When it makes sense to only allow community members to be able to post, life gets simpler, but in many cases you do not want to narrow the field. If I end up on some random blog and they need me to login? See-ya.

I have tried a lot of stock plugins for handling spam, and although a lot of good work has gone into the like of Spam Karma, WP-Hashcash, and the many others, I always have had problems.

I chose an image CAPTCHA on this blog a long time ago, and spammers now can do OCR and get right through it. I am moving to a new blog shortly, so will fix that issue at that time.

The problem with image CAPTCHA (other than the accessibility issues) is that the arms race means that already you either get beaten by smart spammers, or the image is so hard to read that HUMANS can’t read it. I have personally been baffled a number of times as I type in what SURELY is the right mix of numbes and letters, but the system tells me that I am wrong.

I recently had an attack of spam at soundmoneytips.com (a great little site by the way) and it was the last straw.

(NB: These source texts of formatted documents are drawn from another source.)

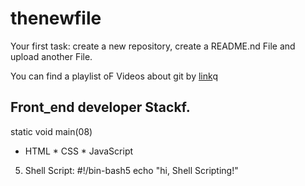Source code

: # thenewfile
Your first task: create a new repository, create a README.nd File and upload another File.

You can find a playlist oF Videos about git by [link](https://www.youtube.com/watch?v=75QStdC3WgA)q
## Front_end developer Stackf.
static void main(08)
* HTML
﻿﻿* CSS
﻿﻿* JavaScript
5. Shell Script:
#!/bin-bash5
echo "hi, Shell Scripting!"

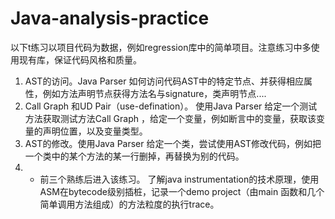 # Java-analysis-practice
以下t练习以项目代码为数据，例如regression库中的简单项目。注意练习中多使用现有库，保证代码风格和质量。
1. AST的访问。Java Parser 如何访问代码AST中的特定节点、并获得相应属性，例如方法声明节点获得方法名与signature，类声明节点....
2. Call Graph 和UD Pair（use-defination）。 使用Java Parser 给定一个测试方法获取测试方法Call Graph ，给定一个变量，例如断言中的变量，获取该变量的声明位置，以及变量类型。
3. AST的修改。使用Java Parser  给定一个类，尝试使用AST修改代码，例如把一个类中的某个方法的某一行删掉，再替换为别的代码。
4. * 前三个熟练后进入该练习。 了解java instrumentation的技术原理，使用ASM在bytecode级别插桩，记录一个demo project（由main 函数和几个简单调用方法组成）的方法粒度的执行trace。
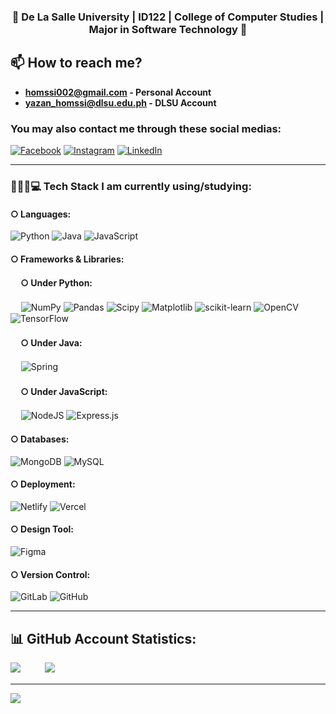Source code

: <h3 align="center">🚀 De La Salle University | ID122 | College of Computer Studies | Major in Software Technology 🚀</h3>

## 📫 How to reach me?
- **homssi002@gmail.com - Personal Account**
- **yazan_homssi@dlsu.edu.ph - DLSU Account**

### You may also contact me through these social medias:
[![Facebook](https://img.shields.io/badge/Facebook-%231877F2.svg?logo=Facebook&logoColor=white)](https://www.facebook.com/Shinoruba/) [![Instagram](https://img.shields.io/badge/Instagram-%23E4405F.svg?logo=Instagram&logoColor=white)](https://www.instagram.com/shinoruba/) [![LinkedIn](https://img.shields.io/badge/LinkedIn-%230077B5.svg?logo=linkedin&logoColor=white)](https://www.linkedin.com/in/yazan-homssi/)

---

### 👨🏻‍🎓💻 Tech Stack I am currently using/studying:
#### ○ Languages:
![Python](https://img.shields.io/badge/python-3670A0?style=plastic&logo=python&logoColor=ffdd54) 
![Java](https://img.shields.io/badge/java-%23ED8B00.svg?style=plastic&logo=openjdk&logoColor=white) 
![JavaScript](https://img.shields.io/badge/javascript-%23323330.svg?style=plastic&logo=javascript&logoColor=%23F7DF1E) 

#### ○ Frameworks & Libraries:
#### ㅤ ○ Under Python:
 ㅤ ![NumPy](https://img.shields.io/badge/numpy-%23013243.svg?style=plastic&logo=numpy&logoColor=white) 
![Pandas](https://img.shields.io/badge/pandas-%23150458.svg?style=plastic&logo=pandas&logoColor=white)
![Scipy](https://img.shields.io/badge/SciPy-%230C55A5.svg?style=plastic&logo=scipy&logoColor=%white) 
![Matplotlib](https://img.shields.io/badge/Matplotlib-%23ffffff.svg?style=plastic&logo=Matplotlib&logoColor=black)
![scikit-learn](https://img.shields.io/badge/scikit--learn-%23F7931E.svg?style=plastic&logo=scikit-learn&logoColor=white)
![OpenCV](https://img.shields.io/badge/opencv-%23white.svg?style=plastic&logo=opencv&logoColor=white) 
![TensorFlow](https://img.shields.io/badge/TensorFlow-%23FF6F00.svg?style=plastic&logo=TensorFlow&logoColor=white) 

#### ㅤ ○ Under Java:
 ㅤ ![Spring](https://img.shields.io/badge/spring-%236DB33F.svg?style=plastic&logo=spring&logoColor=white)

#### ㅤ ○ Under JavaScript:
 ㅤ ![NodeJS](https://img.shields.io/badge/node.js-6DA55F?style=plastic&logo=node.js&logoColor=white) 
![Express.js](https://img.shields.io/badge/express.js-%23404d59.svg?style=plastic&logo=express&logoColor=%2361DAFB) 

#### ○ Databases:
![MongoDB](https://img.shields.io/badge/MongoDB-%234ea94b.svg?style=plastic&logo=mongodb&logoColor=white) 
![MySQL](https://img.shields.io/badge/mysql-4479A1.svg?style=plastic&logo=mysql&logoColor=white) 

#### ○ Deployment:
![Netlify](https://img.shields.io/badge/netlify-%23000000.svg?style=plastic&logo=netlify&logoColor=#00C7B7) 
![Vercel](https://img.shields.io/badge/vercel-%23000000.svg?style=plastic&logo=vercel&logoColor=white) 

#### ○ Design Tool:
![Figma](https://img.shields.io/badge/figma-%23F24E1E.svg?style=plastic&logo=figma&logoColor=white) 

#### ○ Version Control:
![GitLab](https://img.shields.io/badge/gitlab-%23181717.svg?style=plastic&logo=gitlab&logoColor=white) 
![GitHub](https://img.shields.io/badge/github-%23121011.svg?style=plastic&logo=github&logoColor=white)

<!-- START
![HTML5](https://img.shields.io/badge/html5-%23E34F26.svg?style=plastic&logo=html5&logoColor=white) 
![CSS3](https://img.shields.io/badge/css3-%231572B6.svg?style=plastic&logo=css3&logoColor=white)

![PyTorch](https://img.shields.io/badge/PyTorch-%23EE4C2C.svg?style=plastic&logo=PyTorch&logoColor=white)

END -->
---

## 📊 GitHub Account Statistics:
<!-- ![](https://github-readme-stats.vercel.app/api?username=Shinoruba&theme=ayu-mirage&hide_border=false&include_all_commits=true&count_private=true)<br/> -->
<!-- Invisible character in between the following lmao: -->
![](https://nirzak-streak-stats.vercel.app/?user=Shinoruba&theme=ayu-mirage&hide_border=false)ㅤㅤㅤ![](https://github-readme-stats.vercel.app/api/top-langs/?username=Shinoruba&theme=ayu-mirage&hide_border=false&include_all_commits=true&count_private=true&layout=compact)

---
[![](https://visitcount.itsvg.in/api?id=Shinoruba&icon=0&color=0)](https://visitcount.itsvg.in)

<!--ㅤㅤㅤㅤㅤㅤㅤㅤㅤㅤㅤㅤㅤㅤㅤㅤㅤㅤ![](./invincible.gif) -->
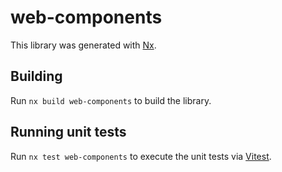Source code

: # web-components

This library was generated with [Nx](https://nx.dev).

## Building

Run `nx build web-components` to build the library.

## Running unit tests

Run `nx test web-components` to execute the unit tests via [Vitest](https://vitest.dev/).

The only solution that really made sense was to get out of the herd mentality, and go it alone.

That is why I choose a logic-CAPTCHA that asks a brain dead simple question that a human finds ‘duh’ but ideally is hard for a computer to grok.

The simple math based questions (4 + 14) are destined to be beaten by spammers as soon as there is enough of them and critical mass means that the spammers need to write the simple bot that can eval: 4 + 14.

The plugins that only work if JavaScript is understood also didn’t work for me.
The damn spam bots were smart enough and go through the system. I guess it isn’t that hard to embed a JavaScript interpreter, but sheesh!

Anyway, back to logic CAPTCHA. The beauty is that you get to write your own questions that you ask people to answer.

You can ever ask things that only your audience would know. For example, on Ajaxian.com we ask questions such as: “What does the X in Ajax stand for?” (even though Ajax isn’t an acronym).

When you get personal like this, you are out of any critical mass. Chances are unless you are a huge company, the spammers will not think it worthwhile to beat your little set of questions (which you can change too of course).

It is a pain for people to have to answer the question, but at least we keep the spam bots at bay.

For now.

7 Responses to “Logic based CAPTCHA to beat the blog spam bots”

  1. Jeff Schiller Says:

    I did that on my own blog very recently. It simply asks a breezy math question (like 4+3). Spambots doing OCR would either think the answer is “4+3″ or “4t3″. Either way, I win and they lose…

  2. toyota Says:

    The Regard! Long ago

  3. Breitling replica watches Says:

    I have seen techniques to prevent spam even nicer. There is one (I can’t remember where) that besides a captcha it also count how many letters you actually typed, how many copy/paste-s you did, if there are href’s and so on. Very complex and highly effective.

  4. Jonathan Says:

    Where can I get this? I have looked and I am not seeing it anywhere?

  5. ali Says:

    hi,

    i have written a script that produces a obscure mathematical equation to be solved by the user for captha. the equaton is obscured by. 1)having words rather than digits. 2) surrounding words by special characters 3) randomly changin these characters. examples.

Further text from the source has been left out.